■ **ABOUT THIS TASK**
Word for word, retype the records below.

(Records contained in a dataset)
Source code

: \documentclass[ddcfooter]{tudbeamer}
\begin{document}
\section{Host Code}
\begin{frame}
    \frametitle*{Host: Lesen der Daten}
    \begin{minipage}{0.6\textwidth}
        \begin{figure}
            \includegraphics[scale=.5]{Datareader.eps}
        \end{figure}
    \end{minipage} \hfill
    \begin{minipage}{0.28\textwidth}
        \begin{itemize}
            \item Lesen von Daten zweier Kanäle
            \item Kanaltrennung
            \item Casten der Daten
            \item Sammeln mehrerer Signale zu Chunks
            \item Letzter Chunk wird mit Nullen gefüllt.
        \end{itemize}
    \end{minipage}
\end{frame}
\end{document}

■ **SOLUTION BELOW**
Source code

: \documentclass[ddcfooter]{tudbeamer}
\begin{document}
\section{Host Code}
\begin{frame}
    \frametitle*{Host: Lesen der Daten}
    \begin{minipage}{0.6\textwidth}
        \begin{figure}
            \includegraphics[scale=.5]{Datareader.eps}
        \end{figure}
    \end{minipage} \hfill
    \begin{minipage}{0.28\textwidth}
        \begin{itemize}
            \item Lesen von Daten zweier Kanäle
            \item Kanaltrennung
            \item Casten der Daten
            \item Sammeln mehrerer Signale zu Chunks
            \item Letzter Chunk wird mit Nullen gefüllt.
        \end{itemize}
    \end{minipage}
\end{frame}
\end{document}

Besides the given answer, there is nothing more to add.